Within minutes, you're paddling along the Thorofare and leaving behind signs of civilization. You are entering the Upper Priest Lake Scenic Area, which is protected from development.
Soon you're taking in nature's perfume — the sweet smell of the cedar, hemlock and white pine forest.
You're passing lime-green, velvety mossy banks and trees with long strands of lichen resembling light grayish-green silk.
"Have you seen any moose?" is the common question from other paddlers navigating the waterway. The area is known for moose, and everyone wants to see one along the waterway. Look closely, you might also see a whitetail deer, bear or bald eagle.
A variety of ducks swim along the banks, too, apparently unafraid of paddlers.
Woodpeckers pound out signals, which echo through the northern woods.
It's 21/2; to 3 miles to Upper Priest Lake, depending on where you launch on the big lake. You also can camp at Beaver Creek Campground on the west side of the lake and paddle to the Thorofare.
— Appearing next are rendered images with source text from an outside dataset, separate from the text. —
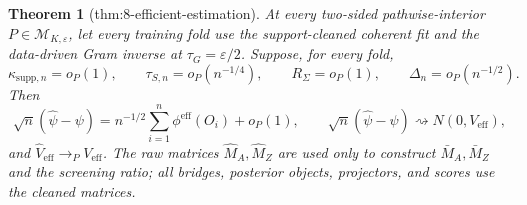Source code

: \documentclass{article}
\newtheorem{theorem}{Theorem}
\begin{document}
\begin{theorem}[thm:8-efficient-estimation]\label{thm:8-efficient-estimation}
At every two-sided pathwise-interior \(P\in\mathcal M_{K,\varepsilon}\), let every training fold use the support-cleaned coherent fit and the data-driven Gram inverse at \(\tau_G=\varepsilon/2\).  Suppose, for every fold,
\[
 \kappa_{\mathrm{supp},n}=o_P(1),
 \qquad \tau_{S,n}=o_P(n^{-1/4}),
 \qquad R_\Sigma=o_P(1),
 \qquad \Delta_n=o_P(n^{-1/2}).
\]
Then
\[
 \sqrt n(\widehat\psi-\psi)
 =n^{-1/2}\sum_{i=1}^n\phi^{\mathrm{eff}}(O_i)+o_P(1),
 \qquad
 \sqrt n(\widehat\psi-\psi)\rightsquigarrow N(0,V_{\mathrm{eff}}),
\]
and \(\widehat V_{\mathrm{eff}}\to_PV_{\mathrm{eff}}\).  The raw matrices \(\widehat M_A,\widehat M_Z\) are used only to construct \(\bar M_A,\bar M_Z\) and the screening ratio; all bridges, posterior objects, projectors, and scores use the cleaned matrices.
\end{theorem}
\end{document}
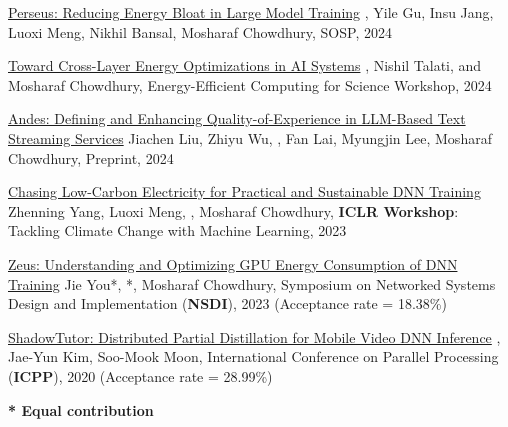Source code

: 

\begin{cvlist}

  \cvlistitem
    {\href{https://arxiv.org/abs/2312.06902}{Perseus: Reducing Energy Bloat in Large Model Training}} %
    {, Yile Gu, Insu Jang, Luoxi Meng, Nikhil Bansal, Mosharaf Chowdhury, SOSP, 2024} %

  \cvlistitem
    {\href{https://arxiv.org/abs/2404.06675}{Toward Cross-Layer Energy Optimizations in AI Systems}} %
    {, Nishil Talati, and Mosharaf Chowdhury, Energy-Efficient Computing for Science Workshop, 2024} %

  \cvlistitem
    {\href{https://arxiv.org/abs/2404.16283}{Andes: Defining and Enhancing Quality-of-Experience in LLM-Based Text Streaming Services}} %
    {Jiachen Liu, Zhiyu Wu, , Fan Lai, Myungjin Lee, Mosharaf Chowdhury, Preprint, 2024} %

  \cvlistitem
    {\href{https://jaewonchung.me/pdf.js/web/viewer.html?file=/assets/attachments/pubs/chase_iclrw23.pdf\#pagemode=none}{Chasing Low-Carbon Electricity for Practical and Sustainable DNN Training}} %
    {Zhenning Yang, Luoxi Meng, , Mosharaf Chowdhury, \textbf{ICLR Workshop}: Tackling Climate Change with Machine Learning, 2023} %

  \cvlistitem
    {\href{https://www.usenix.org/conference/nsdi23/presentation/you}{Zeus: Understanding and Optimizing GPU Energy Consumption of DNN Training}} %
    {Jie You*, *, Mosharaf Chowdhury, Symposium on Networked Systems Design and Implementation (\textbf{NSDI}), 2023 (Acceptance rate = 18.38\%)} %

  \cvlistitem
    {\href{https://jaewonchung.me/pdf.js/web/viewer.html?file=/assets/attachments/pubs/shadowtutor_icpp20.pdf\#pagemode=none}{ShadowTutor: Distributed Partial Distillation for Mobile Video DNN Inference}} %
    {, Jae-Yun Kim, Soo-Mook Moon, International Conference on Parallel Processing (\textbf{ICPP}), 2020 (Acceptance rate = 28.99\%)} %

\end{cvlist}

\vspace{-5mm}
\begin{cvparagraph}
  \textbf{* Equal contribution}
\end{cvparagraph}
The campground has a portage trail to a canoe launch on the waterway if you don't want to paddle across the open water of the big lake.
As you float along the Thorofare, look down into the clear waters at the mosaic of sunken logs on the bottom of the waterway.
The logs have a mysterious look in the combination of shadows and glistening sunlight.
Watch closely for large fish darting across the crystalized sandy bottom.
Another pair of canoeists goes by.
"Have you seen any moose?"
"Nope," we answer.
The two paddlers are heading back to the large lake after spending a night on Upper Priest Lake.
The lake has several boat-, mountain bike- and hiker-accessible campgrounds, including one at the end of the Thorofare with a toilet and a bear box.
Yes, this is bear country, and you have to be bear smart when camping. The area has black bears and is also grizzly habitat. You'll see warning signs about grizzlies.
Besides bears, the area, only 30 miles from the Canadian border, is home to woodland caribou, which are considered one of the most critically endangered mammals in the U.S.
As you continue your paddle looking for moose and other critters, don't be surprised if you meet motorized boats along the way. The Thorofare is open to motorized boats but is restricted to a no-wake zone.
July and August are busy months on the Thorofare, so if you want to avoid the crowds, you might schedule a paddling trip earlier in summer or later in fall.
But no matter who you meet along the way — moose or motor boats — the Thorofare is an ideal paddling adventure for canoeists.